Siri Lovisa Rathsman (July 28, 1895 – July 30, 1974) was a Swedish surrealist artist, printmaker, painter, ceramicist, and journalist who spent much of her life in Paris. She was born in Sundsvall, Sweden and died in the Brännkyrka parish of Stockholm.

== Early life and education ==
Siri Rathsman was the daughter of Richard Christoffer Rathsman and Kristina (Kerstin) Lovisa Jacobson.

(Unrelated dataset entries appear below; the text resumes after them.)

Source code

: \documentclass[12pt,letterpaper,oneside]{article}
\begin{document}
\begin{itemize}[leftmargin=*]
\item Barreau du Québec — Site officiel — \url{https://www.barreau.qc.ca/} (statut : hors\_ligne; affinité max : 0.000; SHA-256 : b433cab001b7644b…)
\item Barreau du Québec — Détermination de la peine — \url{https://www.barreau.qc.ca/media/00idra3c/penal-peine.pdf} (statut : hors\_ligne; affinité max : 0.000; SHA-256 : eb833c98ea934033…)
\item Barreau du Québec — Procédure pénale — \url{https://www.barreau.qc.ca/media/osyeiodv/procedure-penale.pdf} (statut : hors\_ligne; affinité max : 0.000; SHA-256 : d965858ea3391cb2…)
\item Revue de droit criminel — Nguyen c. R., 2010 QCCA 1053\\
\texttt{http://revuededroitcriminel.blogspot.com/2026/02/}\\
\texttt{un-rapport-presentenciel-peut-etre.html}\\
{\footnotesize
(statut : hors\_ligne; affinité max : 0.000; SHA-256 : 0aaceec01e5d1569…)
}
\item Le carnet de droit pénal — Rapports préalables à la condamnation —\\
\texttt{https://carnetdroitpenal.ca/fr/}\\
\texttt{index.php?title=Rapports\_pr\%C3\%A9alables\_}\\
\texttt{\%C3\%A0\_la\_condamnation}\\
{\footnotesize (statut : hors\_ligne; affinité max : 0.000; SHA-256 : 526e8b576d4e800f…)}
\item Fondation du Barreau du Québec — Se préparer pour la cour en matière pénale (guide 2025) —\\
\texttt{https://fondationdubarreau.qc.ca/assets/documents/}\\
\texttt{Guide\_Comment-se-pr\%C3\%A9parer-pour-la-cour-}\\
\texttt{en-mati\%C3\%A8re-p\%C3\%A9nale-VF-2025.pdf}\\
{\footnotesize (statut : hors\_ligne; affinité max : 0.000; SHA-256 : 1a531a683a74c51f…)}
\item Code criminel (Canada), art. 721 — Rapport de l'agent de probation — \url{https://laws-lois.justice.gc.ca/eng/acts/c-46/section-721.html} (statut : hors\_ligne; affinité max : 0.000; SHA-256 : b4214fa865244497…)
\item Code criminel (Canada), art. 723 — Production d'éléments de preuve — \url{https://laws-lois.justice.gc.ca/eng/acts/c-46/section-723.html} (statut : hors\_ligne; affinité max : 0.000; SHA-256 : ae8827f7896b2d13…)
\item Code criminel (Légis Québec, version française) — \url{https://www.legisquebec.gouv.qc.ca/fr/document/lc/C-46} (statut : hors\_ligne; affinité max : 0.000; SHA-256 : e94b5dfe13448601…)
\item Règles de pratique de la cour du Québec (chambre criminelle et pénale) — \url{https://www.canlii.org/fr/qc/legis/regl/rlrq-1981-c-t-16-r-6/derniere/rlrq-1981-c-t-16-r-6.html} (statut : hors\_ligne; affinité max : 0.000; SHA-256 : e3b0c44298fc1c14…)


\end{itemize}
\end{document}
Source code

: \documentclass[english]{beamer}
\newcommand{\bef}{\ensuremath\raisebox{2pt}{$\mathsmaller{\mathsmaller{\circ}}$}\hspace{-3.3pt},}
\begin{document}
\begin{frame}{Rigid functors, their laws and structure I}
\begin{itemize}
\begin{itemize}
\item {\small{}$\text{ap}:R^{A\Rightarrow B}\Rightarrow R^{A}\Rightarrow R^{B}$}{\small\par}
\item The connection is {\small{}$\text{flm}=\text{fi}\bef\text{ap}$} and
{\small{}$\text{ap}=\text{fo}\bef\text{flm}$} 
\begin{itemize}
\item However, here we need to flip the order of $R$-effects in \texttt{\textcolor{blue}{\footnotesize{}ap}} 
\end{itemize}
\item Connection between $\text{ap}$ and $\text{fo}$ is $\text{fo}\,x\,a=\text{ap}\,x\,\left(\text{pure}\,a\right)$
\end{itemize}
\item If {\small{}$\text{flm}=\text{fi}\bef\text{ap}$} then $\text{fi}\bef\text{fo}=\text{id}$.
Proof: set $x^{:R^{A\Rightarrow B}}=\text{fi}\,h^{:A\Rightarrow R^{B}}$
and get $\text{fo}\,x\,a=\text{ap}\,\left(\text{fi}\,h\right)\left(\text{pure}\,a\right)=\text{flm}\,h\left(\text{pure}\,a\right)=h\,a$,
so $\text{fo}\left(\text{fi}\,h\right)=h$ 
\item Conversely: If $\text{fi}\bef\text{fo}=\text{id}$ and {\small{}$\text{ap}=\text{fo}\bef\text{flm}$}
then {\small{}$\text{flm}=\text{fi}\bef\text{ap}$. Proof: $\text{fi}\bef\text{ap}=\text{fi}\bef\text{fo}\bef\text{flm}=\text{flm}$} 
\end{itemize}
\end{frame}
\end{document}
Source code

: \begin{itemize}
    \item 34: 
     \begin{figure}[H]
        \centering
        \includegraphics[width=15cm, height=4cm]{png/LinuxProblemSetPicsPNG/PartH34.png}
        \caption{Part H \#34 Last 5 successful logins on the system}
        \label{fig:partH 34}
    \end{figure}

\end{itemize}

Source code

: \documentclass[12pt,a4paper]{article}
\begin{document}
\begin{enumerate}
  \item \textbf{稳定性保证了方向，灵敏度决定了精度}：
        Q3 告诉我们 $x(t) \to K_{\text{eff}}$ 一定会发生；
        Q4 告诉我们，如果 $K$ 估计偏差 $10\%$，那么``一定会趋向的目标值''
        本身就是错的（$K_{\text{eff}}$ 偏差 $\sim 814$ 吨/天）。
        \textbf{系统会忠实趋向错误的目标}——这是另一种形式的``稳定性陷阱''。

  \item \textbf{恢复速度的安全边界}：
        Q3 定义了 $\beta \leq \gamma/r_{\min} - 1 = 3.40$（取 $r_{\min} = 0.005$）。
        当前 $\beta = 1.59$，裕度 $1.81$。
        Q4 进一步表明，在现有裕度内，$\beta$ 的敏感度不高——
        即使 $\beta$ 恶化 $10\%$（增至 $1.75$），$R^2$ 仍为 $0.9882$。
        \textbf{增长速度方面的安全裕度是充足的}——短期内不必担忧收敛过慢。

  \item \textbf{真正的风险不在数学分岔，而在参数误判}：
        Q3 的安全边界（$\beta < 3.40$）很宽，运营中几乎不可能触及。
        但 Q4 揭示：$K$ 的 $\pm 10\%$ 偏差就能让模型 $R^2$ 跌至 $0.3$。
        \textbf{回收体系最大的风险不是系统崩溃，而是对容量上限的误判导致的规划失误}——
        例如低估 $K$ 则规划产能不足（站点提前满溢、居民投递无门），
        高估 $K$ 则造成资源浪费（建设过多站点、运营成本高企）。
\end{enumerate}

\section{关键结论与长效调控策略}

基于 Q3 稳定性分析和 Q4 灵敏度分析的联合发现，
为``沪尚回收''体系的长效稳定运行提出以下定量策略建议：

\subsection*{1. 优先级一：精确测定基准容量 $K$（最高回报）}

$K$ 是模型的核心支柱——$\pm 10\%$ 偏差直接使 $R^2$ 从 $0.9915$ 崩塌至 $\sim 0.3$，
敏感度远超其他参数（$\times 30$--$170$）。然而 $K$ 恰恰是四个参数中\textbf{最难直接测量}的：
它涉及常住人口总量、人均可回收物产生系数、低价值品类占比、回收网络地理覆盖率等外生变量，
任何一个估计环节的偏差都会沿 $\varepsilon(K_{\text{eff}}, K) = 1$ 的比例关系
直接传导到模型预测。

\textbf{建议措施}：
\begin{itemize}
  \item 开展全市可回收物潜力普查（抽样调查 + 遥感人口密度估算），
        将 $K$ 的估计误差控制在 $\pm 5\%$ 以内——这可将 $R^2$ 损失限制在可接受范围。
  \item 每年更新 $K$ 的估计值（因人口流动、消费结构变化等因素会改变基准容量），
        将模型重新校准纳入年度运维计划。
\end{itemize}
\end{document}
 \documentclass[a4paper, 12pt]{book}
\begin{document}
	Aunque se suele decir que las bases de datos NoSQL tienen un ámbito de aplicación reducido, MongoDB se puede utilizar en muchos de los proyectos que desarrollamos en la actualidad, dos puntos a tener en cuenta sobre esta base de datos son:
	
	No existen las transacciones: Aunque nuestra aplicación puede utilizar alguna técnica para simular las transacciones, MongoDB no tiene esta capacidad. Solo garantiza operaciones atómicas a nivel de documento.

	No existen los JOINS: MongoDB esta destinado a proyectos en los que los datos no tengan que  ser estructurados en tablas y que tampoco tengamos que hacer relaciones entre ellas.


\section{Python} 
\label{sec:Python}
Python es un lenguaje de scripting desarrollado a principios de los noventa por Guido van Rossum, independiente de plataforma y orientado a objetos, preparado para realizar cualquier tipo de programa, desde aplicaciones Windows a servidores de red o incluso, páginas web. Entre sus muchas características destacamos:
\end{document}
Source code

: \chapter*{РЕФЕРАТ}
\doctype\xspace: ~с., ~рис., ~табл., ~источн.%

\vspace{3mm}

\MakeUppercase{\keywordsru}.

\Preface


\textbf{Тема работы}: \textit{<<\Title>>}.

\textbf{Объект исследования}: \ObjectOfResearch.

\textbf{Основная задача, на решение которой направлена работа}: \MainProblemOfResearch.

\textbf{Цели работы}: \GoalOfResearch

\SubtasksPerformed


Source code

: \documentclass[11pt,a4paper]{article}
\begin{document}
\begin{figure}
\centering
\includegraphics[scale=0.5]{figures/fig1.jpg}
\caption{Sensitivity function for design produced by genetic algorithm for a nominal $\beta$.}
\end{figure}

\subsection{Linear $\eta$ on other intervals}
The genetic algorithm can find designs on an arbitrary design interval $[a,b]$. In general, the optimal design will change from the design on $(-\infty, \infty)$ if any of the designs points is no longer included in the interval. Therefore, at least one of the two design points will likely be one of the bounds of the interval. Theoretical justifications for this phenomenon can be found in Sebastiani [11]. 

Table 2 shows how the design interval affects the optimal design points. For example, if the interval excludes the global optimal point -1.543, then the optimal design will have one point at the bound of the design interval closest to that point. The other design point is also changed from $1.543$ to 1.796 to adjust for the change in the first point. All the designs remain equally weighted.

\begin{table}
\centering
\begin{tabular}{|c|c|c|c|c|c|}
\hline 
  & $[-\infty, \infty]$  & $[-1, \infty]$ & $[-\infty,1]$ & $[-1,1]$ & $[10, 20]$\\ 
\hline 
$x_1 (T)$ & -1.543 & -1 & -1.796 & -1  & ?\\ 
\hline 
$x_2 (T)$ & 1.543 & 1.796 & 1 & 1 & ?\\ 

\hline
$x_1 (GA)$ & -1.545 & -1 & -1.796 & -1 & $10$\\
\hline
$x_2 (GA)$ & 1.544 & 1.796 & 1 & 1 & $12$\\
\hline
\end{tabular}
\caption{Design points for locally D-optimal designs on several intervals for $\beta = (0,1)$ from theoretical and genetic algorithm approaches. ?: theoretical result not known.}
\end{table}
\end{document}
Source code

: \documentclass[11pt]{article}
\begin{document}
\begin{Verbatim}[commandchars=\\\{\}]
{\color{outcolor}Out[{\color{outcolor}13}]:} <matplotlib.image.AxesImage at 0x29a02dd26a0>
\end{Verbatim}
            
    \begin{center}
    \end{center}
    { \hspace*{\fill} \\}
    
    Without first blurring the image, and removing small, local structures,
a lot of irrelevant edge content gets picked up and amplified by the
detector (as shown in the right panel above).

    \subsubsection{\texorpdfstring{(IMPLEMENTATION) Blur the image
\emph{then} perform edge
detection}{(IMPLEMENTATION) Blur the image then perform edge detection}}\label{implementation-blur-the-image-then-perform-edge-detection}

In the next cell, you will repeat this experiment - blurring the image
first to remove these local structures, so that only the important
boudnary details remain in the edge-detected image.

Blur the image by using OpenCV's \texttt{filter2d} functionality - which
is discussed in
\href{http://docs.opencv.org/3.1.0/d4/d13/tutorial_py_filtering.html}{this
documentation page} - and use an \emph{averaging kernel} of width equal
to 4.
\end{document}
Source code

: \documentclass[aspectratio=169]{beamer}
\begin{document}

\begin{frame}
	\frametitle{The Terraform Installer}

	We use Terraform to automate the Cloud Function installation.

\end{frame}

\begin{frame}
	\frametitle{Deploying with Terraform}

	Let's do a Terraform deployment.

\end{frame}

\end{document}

She received a formal painting from 1913 to 1915 education at the Wilhelmson painting school under the tutelage of Carl Wilhelmson where she befriended artists such as Kurt Jungstedt. She continued her studies at the Valand Academy of the Arts, which was then known as University of Gothenburg's drawing and painting school. There, she was taught by Birger Simonsson. She was trained in figurative and objective art. Her oeuvre, however, evolved to feature non-figurative art. During her twenties she moved to Paris, where she spent much of her life. At the Académie Moderne in Paris, she studied for Othon Friesz and Raoul Duffy. In 1921, she studied with Diego Rivera.

== Career ==
Rathsman was active in Paris from 1916 or 1919-1966 and worked as both an artist and journalist.

=== Artist ===
Rathsman was involved in the workshops at Atélier 17, a studio run by Stanley William Hayter. There, she worked in the graphic studio alongside other artists such as Nina Negri and Dalla Husband. Alongside Negri and Husband, she used the principles of surrealist automatism. In 1936, she signed the Dimensionist Manifesto, which was published by Charles Sirato. This manifesto encouraged artists to engage with mathematical and scientific discoveries, including Albert Einstein's Theory of General Relativity.

=== Journalist ===
Rathsman also worked as a journalist. She spent some time writing for the Swedish newspaper Sundsvallposten. Then, from 1921 to 1966, she worked as a correspondent for the Swedish magazine Göteborgs Handels- och Sjöfartstidning; sometimes she published under the pseudonym Comtesse Belloni. The editor-in-chief in 1940 was Torgny Segerstedt. The Nazis removed Rathsman from Paris due to her being one of Segerstedt's employees. She relocated to Vichy, France, where she continued reporting. In 1943, she wrote Vichy lost the game; Descriptions from the defeated France,, an account of life in Vichy during World War II. The first chapter of the book is entitled Life in the Residential City During the First Year and contains her observations of 1940, including the influx of refugees from Belgium, the Netherlands and from Nazi occupied France. She was expelled from France and returned to Sweden, where she published her account of Vichy. She returned to France around the end of the war.

== Exhibitions ==
Rathsman participated in group exhibitions throughout her career in many European cities, including but not limited to Stockholm, Zurich, Paris, London, and Oslo. In Paris, she exhibited alongside artists including Max Ernst and Yves Tanguy.

In 1937, she was one of the artists on display at the Nordic Surrealist Exhibition at Lund University's Scania Art Museum. In 1951, the Swedish-French art gallery held a retrospective exhibition of her work. She is said to have exhibited there more than once. In 1952, she was exhibited in Gothenburg at the Lorensberg art gallery.

== Personal life ==
Rathsman never married. She may have been in a relationship with Georges Bidault in the 1930s. She is remembered for wearing her hair short. Her pseudonym, Comtesse Belloni, comes from the location of her studio on rue Belloni.